+++ Source data +++

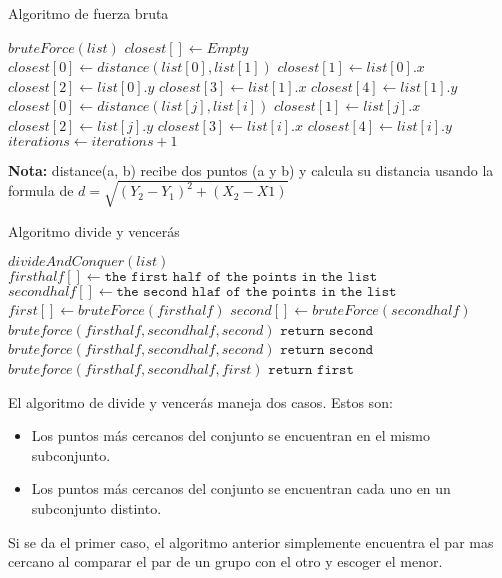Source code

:\begin{algorithm}[h!]
\caption{Algoritmo de fuerza bruta}
\begin{algorithmic}
\State $bruteForce(list)$
    \State $closest[] \gets Empty$
    \State $closest[0] \gets distance(list[0], list[1])$
    \State $closest[1] \gets list[0].x$
    \State $closest[2] \gets list[0].y$
    \State $closest[3] \gets list[1].x$
    \State $closest[4] \gets list[1].y$
            \State $closest[0] \gets distance(list[j], list[i])$
            \State $ closest[1] \gets list[j].x$
            \State $ closest[2] \gets list[j].y$
            \State $ closest[3] \gets list[i].x$
            \State $ closest[4] \gets list[i].y$
        \EndIf
        \EndFor
        \State $ iterations \gets iterations + 1$
    \EndFor
\end{algorithmic}    
\end{algorithm}
\textbf{Nota:} distance(a, b) recibe dos puntos (a y b) y calcula su distancia usando la formula de $d =\sqrt{(Y_2-Y_1)^2+(X_2-X1)}$\\
\begin{algorithm}[h!]
\caption{Algoritmo divide y vencerás}
\begin{algorithmic}
\State $divideAndConquer(list)$
    \State $ firsthalf[] \gets \texttt{the first half of the points in the list}$
    \State $ secondhalf[] \gets \texttt{the second hlaf of the points in the list}$
    \State $ first[] \gets bruteForce(firsthalf)$
    \State $ second[] \gets bruteForce(secondhalf)$
        \State $bruteforce(firsthalf, secondhalf,second)$
        \State $\texttt{return second}$
    \Else
            \State $bruteforce(firsthalf, secondhalf,second)$
            \State $\texttt{return second}$
        \Else
            \State $bruteforce(firsthalf, secondhalf,first)$
            \State $\texttt{return first}$
         \EndIf
    \EndIf
\end{algorithmic}    
\end{algorithm}
\FloatBarrier
El algoritmo de divide y vencerás maneja dos casos. Estos son:
\begin{itemize}
    \item 
    Los puntos más cercanos del conjunto se encuentran en el mismo subconjunto.
    \item
    Los puntos más cercanos del conjunto se encuentran cada uno en un subconjunto distinto.
\end{itemize}
Si se da el primer caso, el algoritmo anterior simplemente encuentra el par mas cercano al comparar el par de un grupo con el otro y escoger el menor.\\

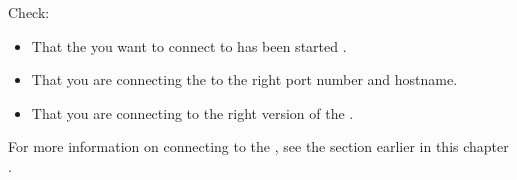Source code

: 


Check:
\begin{itemize}
\item That the \gdagent you want to connect to has been started .
\item That you are connecting the \gdagent to the right port number and \gdagent hostname. 
\item That you are connecting to the right version of the \gdagent{}. 
 
\end{itemize}

For more information on connecting to the \gdagent, see the section earlier in this chapter .

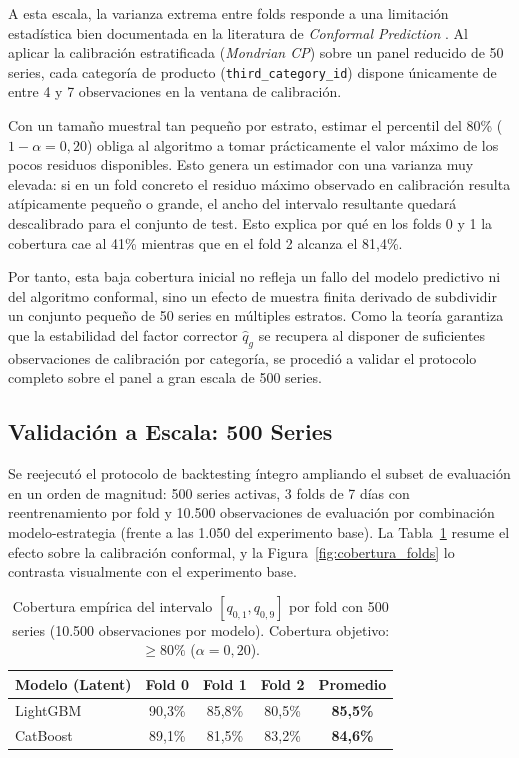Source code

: A esta escala, la varianza extrema entre folds responde a una limitación estadística bien documentada en la literatura de \textit{Conformal Prediction} \cite{angelopoulos2021gentle,vovk2005algorithmic}. Al aplicar la calibración estratificada (\textit{Mondrian CP}) sobre un panel reducido de 50 series, cada categoría de producto (\texttt{third\_category\_id}) dispone únicamente de entre 4 y 7 observaciones en la ventana de calibración.

Con un tamaño muestral tan pequeño por estrato, estimar el percentil del 80\% ($1-\alpha = 0{,}20$) obliga al algoritmo a tomar prácticamente el valor máximo de los pocos residuos disponibles. Esto genera un estimador con una varianza muy elevada: si en un fold concreto el residuo máximo observado en calibración resulta atípicamente pequeño o grande, el ancho del intervalo resultante quedará descalibrado para el conjunto de test. Esto explica por qué en los folds 0 y 1 la cobertura cae al 41\% mientras que en el fold 2 alcanza el 81,4\%.

Por tanto, esta baja cobertura inicial no refleja un fallo del modelo predictivo ni del algoritmo conformal, sino un efecto de muestra finita derivado de subdividir un conjunto pequeño de 50 series en múltiples estratos. Como la teoría garantiza que la estabilidad del factor corrector $\hat{q}_g$ se recupera al disponer de suficientes observaciones de calibración por categoría, se procedió a validar el protocolo completo sobre el panel a gran escala de 500 series.

\subsection{Validación a Escala: 500 Series}
\label{sec:resultados_escala}

Se reejecutó el protocolo de backtesting íntegro ampliando el subset de evaluación en un orden de magnitud: 500 series activas, 3 folds de 7 días con reentrenamiento por fold y 10.500 observaciones de evaluación por combinación modelo-estrategia (frente a las 1.050 del experimento base). La Tabla~\ref{tab:scale_coverage} resume el efecto sobre la calibración conformal, y la Figura~\ref{fig:cobertura_folds} lo contrasta visualmente con el experimento base.

\begin{table}[htbp]
    \centering
    \small
    \begin{tabular}{lcccc}
        \toprule
        \textbf{Modelo (Latent)} & \textbf{Fold 0} & \textbf{Fold 1} & \textbf{Fold 2} & \textbf{Promedio} \\
        \midrule
        LightGBM  & 90{,}3\% & 85{,}8\% & 80{,}5\% & \textbf{85{,}5\%} \\
        CatBoost  & 89{,}1\% & 81{,}5\% & 83{,}2\% & \textbf{84{,}6\%} \\
        \bottomrule
    \end{tabular}
    \caption[Cobertura conformal por fold a 500 series]{Cobertura empírica del intervalo $[q_{0{,}1}, q_{0{,}9}]$ por fold con 500 series (10.500 observaciones por modelo). Cobertura objetivo: $\geq 80\%$ ($\alpha = 0{,}20$).}
    \label{tab:scale_coverage}
\end{table}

+++

Your job is to copy each entry exactly as written; the pictures do not go in.

Source code

:\begin{algorithm}[h!]
\caption{Algoritmo de fuerza bruta}
\begin{algorithmic}
\State $bruteForce(list)$
    \State $closest[] \gets Empty$
    \State $closest[0] \gets distance(list[0], list[1])$
    \State $closest[1] \gets list[0].x$
    \State $closest[2] \gets list[0].y$
    \State $closest[3] \gets list[1].x$
    \State $closest[4] \gets list[1].y$
            \State $closest[0] \gets distance(list[j], list[i])$
            \State $ closest[1] \gets list[j].x$
            \State $ closest[2] \gets list[j].y$
            \State $ closest[3] \gets list[i].x$
            \State $ closest[4] \gets list[i].y$
        \EndIf
        \EndFor
        \State $ iterations \gets iterations + 1$
    \EndFor
\end{algorithmic}    
\end{algorithm}
\textbf{Nota:} distance(a, b) recibe dos puntos (a y b) y calcula su distancia usando la formula de $d =\sqrt{(Y_2-Y_1)^2+(X_2-X1)}$\\
\begin{algorithm}[h!]
\caption{Algoritmo divide y vencerás}
\begin{algorithmic}
\State $divideAndConquer(list)$
    \State $ firsthalf[] \gets \texttt{the first half of the points in the list}$
    \State $ secondhalf[] \gets \texttt{the second hlaf of the points in the list}$
    \State $ first[] \gets bruteForce(firsthalf)$
    \State $ second[] \gets bruteForce(secondhalf)$
        \State $bruteforce(firsthalf, secondhalf,second)$
        \State $\texttt{return second}$
    \Else
            \State $bruteforce(firsthalf, secondhalf,second)$
            \State $\texttt{return second}$
        \Else
            \State $bruteforce(firsthalf, secondhalf,first)$
            \State $\texttt{return first}$
         \EndIf
    \EndIf
\end{algorithmic}    
\end{algorithm}
\FloatBarrier
El algoritmo de divide y vencerás maneja dos casos. Estos son:
\begin{itemize}
    \item 
    Los puntos más cercanos del conjunto se encuentran en el mismo subconjunto.
    \item
    Los puntos más cercanos del conjunto se encuentran cada uno en un subconjunto distinto.
\end{itemize}
Si se da el primer caso, el algoritmo anterior simplemente encuentra el par mas cercano al comparar el par de un grupo con el otro y escoger el menor.\\

Source code

: 


Check:
\begin{itemize}
\item That the \gdagent you want to connect to has been started .
\item That you are connecting the \gdagent to the right port number and \gdagent hostname. 
\item That you are connecting to the right version of the \gdagent{}. 
 
\end{itemize}

For more information on connecting to the \gdagent, see the section earlier in this chapter .

Source code

: A esta escala, la varianza extrema entre folds responde a una limitación estadística bien documentada en la literatura de \textit{Conformal Prediction} \cite{angelopoulos2021gentle,vovk2005algorithmic}. Al aplicar la calibración estratificada (\textit{Mondrian CP}) sobre un panel reducido de 50 series, cada categoría de producto (\texttt{third\_category\_id}) dispone únicamente de entre 4 y 7 observaciones en la ventana de calibración.

Con un tamaño muestral tan pequeño por estrato, estimar el percentil del 80\% ($1-\alpha = 0{,}20$) obliga al algoritmo a tomar prácticamente el valor máximo de los pocos residuos disponibles. Esto genera un estimador con una varianza muy elevada: si en un fold concreto el residuo máximo observado en calibración resulta atípicamente pequeño o grande, el ancho del intervalo resultante quedará descalibrado para el conjunto de test. Esto explica por qué en los folds 0 y 1 la cobertura cae al 41\% mientras que en el fold 2 alcanza el 81,4\%.

Por tanto, esta baja cobertura inicial no refleja un fallo del modelo predictivo ni del algoritmo conformal, sino un efecto de muestra finita derivado de subdividir un conjunto pequeño de 50 series en múltiples estratos. Como la teoría garantiza que la estabilidad del factor corrector $\hat{q}_g$ se recupera al disponer de suficientes observaciones de calibración por categoría, se procedió a validar el protocolo completo sobre el panel a gran escala de 500 series.

\subsection{Validación a Escala: 500 Series}
\label{sec:resultados_escala}

Se reejecutó el protocolo de backtesting íntegro ampliando el subset de evaluación en un orden de magnitud: 500 series activas, 3 folds de 7 días con reentrenamiento por fold y 10.500 observaciones de evaluación por combinación modelo-estrategia (frente a las 1.050 del experimento base). La Tabla~\ref{tab:scale_coverage} resume el efecto sobre la calibración conformal, y la Figura~\ref{fig:cobertura_folds} lo contrasta visualmente con el experimento base.

\begin{table}[htbp]
    \centering
    \small
    \begin{tabular}{lcccc}
        \toprule
        \textbf{Modelo (Latent)} & \textbf{Fold 0} & \textbf{Fold 1} & \textbf{Fold 2} & \textbf{Promedio} \\
        \midrule
        LightGBM  & 90{,}3\% & 85{,}8\% & 80{,}5\% & \textbf{85{,}5\%} \\
        CatBoost  & 89{,}1\% & 81{,}5\% & 83{,}2\% & \textbf{84{,}6\%} \\
        \bottomrule
    \end{tabular}
    \caption[Cobertura conformal por fold a 500 series]{Cobertura empírica del intervalo $[q_{0{,}1}, q_{0{,}9}]$ por fold con 500 series (10.500 observaciones por modelo). Cobertura objetivo: $\geq 80\%$ ($\alpha = 0{,}20$).}
    \label{tab:scale_coverage}
\end{table}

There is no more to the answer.